I-Team: 2 indicted for setting minks loose on Illinois farm

Chuck Goudie Image
Thursday, July 10, 2014
2 accused of setting minks loose on Illinois farm
Two men were indicted Thursday in Chicago for setting loose thousands of minks from a downstate farm.

CHICAGO (WLS) -- A campaign by animal rights groups last summer to "free the minks" from farms across the U.S. has now resulted in criminal charges. Two men were indicted Thursday in Chicago for setting loose thousands of minks from a suburban farm.

A year ago, it was "freedom summer" as animal activists went from farm to farm, cutting loose thousands of minks and foxes from their cages. This summer, that translates into federal indictments as prosecutors in Chicago charged two men in the campaign to save animals from the coat racks.
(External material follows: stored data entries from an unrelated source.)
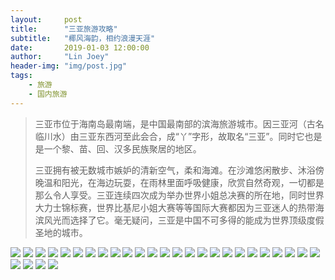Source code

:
 ```yaml
---
layout:     post
title:      "三亚旅游攻略"
subtitle:   "椰风海韵，相约浪漫天涯"
date:       2019-01-03 12:00:00
author:     "Lin Joey"
header-img: "img/post.jpg"
tags:
    - 旅游
    - 国内旅游
---
```

>三亚市位于海南岛最南端，是中国最南部的滨海旅游城市。因三亚河（古名临川水）由三亚东西河至此会合，成“丫”字形，故取名“三亚”。同时它也是是一个黎、苗、回、汉多民族聚居的地区。
>
>三亚拥有被无数城市嫉妒的清新空气，柔和海滩。在沙滩悠闲散步、沐浴傍晚温和阳光，在海边玩耍，在雨林里面呼吸健康，欣赏自然奇观，一切都是那么令人享受。三亚连续四次成为举办世界小姐总决赛的所在地，同时世界大力士锦标赛，世界比基尼小姐大赛等等国际大赛都因为三亚迷人的热带海滨风光而选择了它。毫无疑问，三亚是中国不可多得的能成为世界顶级度假圣地的城市。

![](https://linjoey-image.oss-cn-beijing.aliyuncs.com/我是驴友-三亚旅游攻略_页面_01.jpg)
![](https://linjoey-image.oss-cn-beijing.aliyuncs.com/我是驴友-三亚旅游攻略_页面_02.jpg)
![](https://linjoey-image.oss-cn-beijing.aliyuncs.com/我是驴友-三亚旅游攻略_页面_03.jpg)
![](https://linjoey-image.oss-cn-beijing.aliyuncs.com/我是驴友-三亚旅游攻略_页面_04.jpg)
![](https://linjoey-image.oss-cn-beijing.aliyuncs.com/我是驴友-三亚旅游攻略_页面_05.jpg)
![](https://linjoey-image.oss-cn-beijing.aliyuncs.com/我是驴友-三亚旅游攻略_页面_06.jpg)
![](https://linjoey-image.oss-cn-beijing.aliyuncs.com/我是驴友-三亚旅游攻略_页面_07.jpg)
![](https://linjoey-image.oss-cn-beijing.aliyuncs.com/我是驴友-三亚旅游攻略_页面_08.jpg)
![](https://linjoey-image.oss-cn-beijing.aliyuncs.com/我是驴友-三亚旅游攻略_页面_09.jpg)
![](https://linjoey-image.oss-cn-beijing.aliyuncs.com/我是驴友-三亚旅游攻略_页面_10.jpg)
![](https://linjoey-image.oss-cn-beijing.aliyuncs.com/我是驴友-三亚旅游攻略_页面_11.jpg)
![](https://linjoey-image.oss-cn-beijing.aliyuncs.com/我是驴友-三亚旅游攻略_页面_12.jpg)
![](https://linjoey-image.oss-cn-beijing.aliyuncs.com/我是驴友-三亚旅游攻略_页面_13.jpg)
![](https://linjoey-image.oss-cn-beijing.aliyuncs.com/我是驴友-三亚旅游攻略_页面_14.jpg)
![](https://linjoey-image.oss-cn-beijing.aliyuncs.com/我是驴友-三亚旅游攻略_页面_15.jpg)
![](https://linjoey-image.oss-cn-beijing.aliyuncs.com/我是驴友-三亚旅游攻略_页面_16.jpg)
![](https://linjoey-image.oss-cn-beijing.aliyuncs.com/我是驴友-三亚旅游攻略_页面_17.jpg)
![](https://linjoey-image.oss-cn-beijing.aliyuncs.com/我是驴友-三亚旅游攻略_页面_18.jpg)
![](https://linjoey-image.oss-cn-beijing.aliyuncs.com/我是驴友-三亚旅游攻略_页面_19.jpg)
![](https://linjoey-image.oss-cn-beijing.aliyuncs.com/我是驴友-三亚旅游攻略_页面_20.jpg)
![](https://linjoey-image.oss-cn-beijing.aliyuncs.com/我是驴友-三亚旅游攻略_页面_21.jpg)
![](https://linjoey-image.oss-cn-beijing.aliyuncs.com/我是驴友-三亚旅游攻略_页面_22.jpg)
![](https://linjoey-image.oss-cn-beijing.aliyuncs.com/我是驴友-三亚旅游攻略_页面_23.jpg)
![](https://linjoey-image.oss-cn-beijing.aliyuncs.com/我是驴友-三亚旅游攻略_页面_24.jpg)
![](https://linjoey-image.oss-cn-beijing.aliyuncs.com/我是驴友-三亚旅游攻略_页面_25.jpg)
![](https://linjoey-image.oss-cn-beijing.aliyuncs.com/我是驴友-三亚旅游攻略_页面_26.jpg)
![](https://linjoey-image.oss-cn-beijing.aliyuncs.com/我是驴友-三亚旅游攻略_页面_27.jpg)
![](https://linjoey-image.oss-cn-beijing.aliyuncs.com/我是驴友-三亚旅游攻略_页面_28.jpg)
![](https://linjoey-image.oss-cn-beijing.aliyuncs.com/我是驴友-三亚旅游攻略_页面_29.jpg)

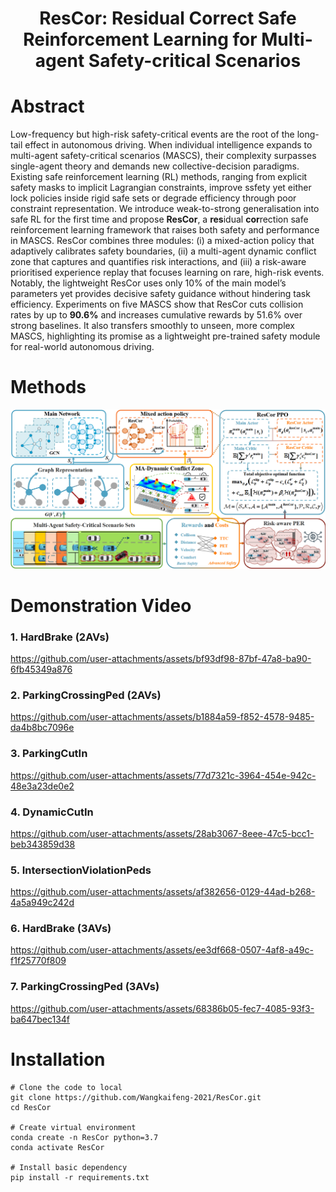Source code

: <div align="center">   
  
# ResCor: Residual Correct Safe Reinforcement Learning for Multi-agent Safety-critical Scenarios
</div>


# Abstract
Low-frequency but high-risk safety-critical events are the root of the long-tail effect in autonomous driving. When individual intelligence expands to multi-agent safety-critical scenarios (MASCS), their complexity surpasses single-agent theory and demands new collective-decision paradigms. Existing safe reinforcement learning (RL) methods, ranging from explicit safety masks to implicit Lagrangian constraints, improve ssfety yet either lock policies inside rigid safe sets or degrade efficiency through poor constraint representation. We introduce weak-to-strong generalisation into safe RL for the first time and propose **ResCor**, a **res**idual **cor**rection safe reinforcement learning framework that raises both safety and performance in MASCS. ResCor combines three modules: (i) a mixed-action policy that adaptively calibrates safety boundaries, (ii) a multi-agent dynamic conflict zone that captures and quantifies risk interactions, and (iii) a risk-aware prioritised experience replay that focuses learning on rare, high-risk events. Notably, the lightweight ResCor uses only 10% of the main model’s parameters yet provides decisive safety guidance without hindering task efficiency. Experiments on five MASCS show that ResCor cuts collision rates by up to **90.6\%** and increases cumulative rewards by 51.6% over strong baselines. It also transfers smoothly to unseen, more complex MASCS, highlighting its promise as a lightweight pre-trained safety module for real-world autonomous driving. 


# Methods
![method](Figs/frame.png "model frame")


# Demonstration Video
### 1. HardBrake (2AVs)
https://github.com/user-attachments/assets/bf93df98-87bf-47a8-ba90-6fb45349a876

### 2. ParkingCrossingPed (2AVs)
https://github.com/user-attachments/assets/b1884a59-f852-4578-9485-da4b8bc7096e

### 3. ParkingCutIn
https://github.com/user-attachments/assets/77d7321c-3964-454e-942c-48e3a23de0e2

### 4. DynamicCutIn
https://github.com/user-attachments/assets/28ab3067-8eee-47c5-bcc1-beb343859d38

### 5. IntersectionViolationPeds
https://github.com/user-attachments/assets/af382656-0129-44ad-b268-4a5a949c242d

### 6. HardBrake (3AVs)
https://github.com/user-attachments/assets/ee3df668-0507-4af8-a49c-f1f25770f809

### 7. ParkingCrossingPed (3AVs)
https://github.com/user-attachments/assets/68386b05-fec7-4085-93f3-ba647bec134f


# Installation
```shell
# Clone the code to local
git clone https://github.com/Wangkaifeng-2021/ResCor.git
cd ResCor

# Create virtual environment
conda create -n ResCor python=3.7
conda activate ResCor

# Install basic dependency
pip install -r requirements.txt
```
Late Thursday afternoon, the California pair was indicted for allegedly freeing minks from a farm in Morris, Ill.

Nearly 20 years ago, the animal liberation front began its fur farm campaign with activists breaking into barns and releasing animals to save them from being made into luxury coats.

Last August at a farm in Morris, police found 2,000 mink had been freed, and a spray-painted message left behind said: "liberation is love." Two California men were indicted on federal charges of damaging and interfering with the operations of a mink farm and a second farm, a fox-raising facility northeast of Peoria.

One man, 25-year-old Tyler Lang, was arrested Thursday by the FBI in southern California. His alleged accomplice, 27-year-old Kevin Olliff, also known as Kevin Johnson, is already in prison. He's serving time in southern Illinois for possession of burglary tools, charges that came from the mink-freeing incident last summer.

Investigators say in early August of last year, the men were traveling through Illinois, Iowa and Wisconsin targeting animal farms.

Their case has already become a popular rallying point for animal rights activists on the website, http://supportkevinandtyler.com/.

The accused mink men are set for arraignment in federal court Chicago on July 29. If convicted, they face up to 10 years in prison.